DATA SHOWN section start
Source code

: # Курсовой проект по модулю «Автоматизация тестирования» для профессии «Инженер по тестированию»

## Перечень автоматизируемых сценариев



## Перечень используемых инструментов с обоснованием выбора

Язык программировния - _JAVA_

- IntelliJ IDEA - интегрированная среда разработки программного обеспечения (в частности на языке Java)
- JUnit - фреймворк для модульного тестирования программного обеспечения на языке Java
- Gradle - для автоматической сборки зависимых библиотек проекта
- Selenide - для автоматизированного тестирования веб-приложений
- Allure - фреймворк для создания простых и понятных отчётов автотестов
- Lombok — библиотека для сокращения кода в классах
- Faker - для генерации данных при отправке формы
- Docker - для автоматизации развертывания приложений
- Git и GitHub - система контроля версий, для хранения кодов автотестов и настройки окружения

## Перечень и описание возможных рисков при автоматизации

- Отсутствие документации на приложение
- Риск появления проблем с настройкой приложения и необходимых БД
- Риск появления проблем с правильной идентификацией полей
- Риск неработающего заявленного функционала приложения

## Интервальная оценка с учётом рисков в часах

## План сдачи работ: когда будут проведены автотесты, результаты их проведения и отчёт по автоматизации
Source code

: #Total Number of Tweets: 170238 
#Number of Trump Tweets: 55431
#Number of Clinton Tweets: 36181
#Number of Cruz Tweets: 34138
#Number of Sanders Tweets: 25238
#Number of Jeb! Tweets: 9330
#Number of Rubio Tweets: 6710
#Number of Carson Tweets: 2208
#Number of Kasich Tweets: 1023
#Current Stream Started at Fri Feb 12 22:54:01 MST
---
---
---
DATA SHOWN section end
Retype the lines from the one containing "of Tweets: 170238" through the last line of the records. Leave out everything else.

: #Total Number of Tweets: 170238 
#Number of Trump Tweets: 55431
#Number of Clinton Tweets: 36181
#Number of Cruz Tweets: 34138
#Number of Sanders Tweets: 25238
#Number of Jeb! Tweets: 9330
#Number of Rubio Tweets: 6710
#Number of Carson Tweets: 2208
#Number of Kasich Tweets: 1023
#Current Stream Started at Fri Feb 12 22:54:01 MST
---
---
---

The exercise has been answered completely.